I have been working on a new YAML Pure Perl Parser, already on CPAN as YAML::PP. It aims to parse YAML 1.2.
The existing YAML frameworks in Perl all lack important features and don't support YAML 1.2. I will continue development of YAML::PP so that it's able to parse all valid syntaxes (with some minor exceptions). I will complete the Loader to support tags. I will add a Dumper and Emitter.
I will add test cases to the cross framework YAML Test Suite and continue developing the YAML Test Matrix to compare all frameworks.
While JSON has become popular as a simple format to exchange data, there are still a lot of use cases for YAML. Imagine how verbose an Ansible Playbook would look in JSON. Comments are an important feature, and Aliases come in very handy sometimes.
While PyYAML still only supports YAML 1.1, it has at least support for safe loading (See below). Python Ruamel aims to support 1.2.
I find it very unfortunate for Perl, that there is no support for YAML 1.2, for safe loading and for booleans.
It would be a nice opportunity for Perl to have a framework that supports all that.
Since the YAML Test Suite is supposed to become the number one source to write tests in any language, it can promote the new Perl framework.
Since I'm aiming for a portable implementation, this framework might also be easily ported to Perl 6, which currently has no full support for YAML, although there is some development going on.
The current state of YAML in Perl is as follows:
Based on YAML 1.0. It can't do trailing comments and has problems with a lot of valid 1.1 and 1.2 syntaxes.
Based on libyaml and the most recommended module. It supports YAML 1.1. It diverges from the spec for several edge cases.
Supports YAML 1.0. It has problems with a lot of valid YAML 1.1 and 1.2 syntaxes.
YAML.pm and YAML::XS have no possibility to disable loading into objects. That means if you load an untrusted YAML file, it can be a security hole.

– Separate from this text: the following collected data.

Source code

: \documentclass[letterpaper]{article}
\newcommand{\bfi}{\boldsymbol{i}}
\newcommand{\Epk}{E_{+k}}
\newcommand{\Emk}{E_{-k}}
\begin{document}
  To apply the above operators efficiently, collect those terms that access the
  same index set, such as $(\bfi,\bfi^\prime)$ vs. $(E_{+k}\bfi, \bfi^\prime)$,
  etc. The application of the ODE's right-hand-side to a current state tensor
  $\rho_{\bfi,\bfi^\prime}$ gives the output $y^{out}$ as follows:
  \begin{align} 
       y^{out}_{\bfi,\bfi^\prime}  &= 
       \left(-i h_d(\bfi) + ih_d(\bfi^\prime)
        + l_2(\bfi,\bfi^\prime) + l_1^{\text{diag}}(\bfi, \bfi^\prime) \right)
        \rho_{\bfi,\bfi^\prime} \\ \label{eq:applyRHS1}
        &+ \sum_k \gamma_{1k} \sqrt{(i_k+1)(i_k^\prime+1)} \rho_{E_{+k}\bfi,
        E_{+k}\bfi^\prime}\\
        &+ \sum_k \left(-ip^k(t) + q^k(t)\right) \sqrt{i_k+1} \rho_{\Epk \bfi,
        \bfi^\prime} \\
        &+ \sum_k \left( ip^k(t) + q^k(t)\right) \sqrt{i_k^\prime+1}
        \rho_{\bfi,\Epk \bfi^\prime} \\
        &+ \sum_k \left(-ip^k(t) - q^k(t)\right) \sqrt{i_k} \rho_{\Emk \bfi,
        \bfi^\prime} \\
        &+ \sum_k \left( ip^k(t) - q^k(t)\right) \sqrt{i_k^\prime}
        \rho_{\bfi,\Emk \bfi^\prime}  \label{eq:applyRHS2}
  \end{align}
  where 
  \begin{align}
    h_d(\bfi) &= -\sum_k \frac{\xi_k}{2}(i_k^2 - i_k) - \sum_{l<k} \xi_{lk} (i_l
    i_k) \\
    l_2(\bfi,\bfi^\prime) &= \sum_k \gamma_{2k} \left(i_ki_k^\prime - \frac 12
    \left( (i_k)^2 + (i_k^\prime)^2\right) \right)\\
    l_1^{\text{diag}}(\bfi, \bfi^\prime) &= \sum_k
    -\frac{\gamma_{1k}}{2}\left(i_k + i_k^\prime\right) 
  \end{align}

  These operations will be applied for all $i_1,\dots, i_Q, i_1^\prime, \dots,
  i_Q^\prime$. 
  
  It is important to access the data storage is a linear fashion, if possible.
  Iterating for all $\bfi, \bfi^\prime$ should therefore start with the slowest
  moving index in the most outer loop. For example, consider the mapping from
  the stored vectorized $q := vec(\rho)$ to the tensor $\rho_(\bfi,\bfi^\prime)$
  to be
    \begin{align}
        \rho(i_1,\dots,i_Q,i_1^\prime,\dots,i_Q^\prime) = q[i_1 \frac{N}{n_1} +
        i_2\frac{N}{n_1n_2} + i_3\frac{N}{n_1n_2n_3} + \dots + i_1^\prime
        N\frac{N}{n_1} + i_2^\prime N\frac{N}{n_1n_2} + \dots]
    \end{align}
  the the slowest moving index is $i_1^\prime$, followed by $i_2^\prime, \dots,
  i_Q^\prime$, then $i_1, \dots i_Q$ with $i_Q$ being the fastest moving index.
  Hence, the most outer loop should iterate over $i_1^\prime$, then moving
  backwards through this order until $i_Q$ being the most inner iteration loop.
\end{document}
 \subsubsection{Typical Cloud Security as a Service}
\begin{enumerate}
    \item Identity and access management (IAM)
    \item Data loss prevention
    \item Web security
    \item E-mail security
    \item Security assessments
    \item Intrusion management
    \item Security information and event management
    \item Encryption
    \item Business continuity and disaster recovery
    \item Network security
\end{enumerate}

YAML::Syck supports disabling that via "LoadBlessed".
The three mentioned modules don't support booleans. If you need to dump your data into JSON or let it be validated, booleans get lost (turned into 1 or 0). Only YAML::XS provides a limited way of keeping booleans when roundtripping.
The mentioned modules can only be used as complete Loaders. There is no possibility to put your own Loader on top of a parser.
You can check which test cases these modules are passing or failing: YAML Test Matrix
I have been going over a number of RT tickets for YAML.pm at the end of 2016, creating and merging Pull Requests from patches and writing Pull Requests myself.
I'm working a lot with Ingy döt Net, one of the creators of YAML, and Felix Krause, developer of NimYAML, on the YAML Test Suite and on RFCs for creating YAML 1.3.
I created the YAML Test Matrix to show the results of the tests for a growing number of YAML frameworks, based on Ingy's Docker image for YAML Editor.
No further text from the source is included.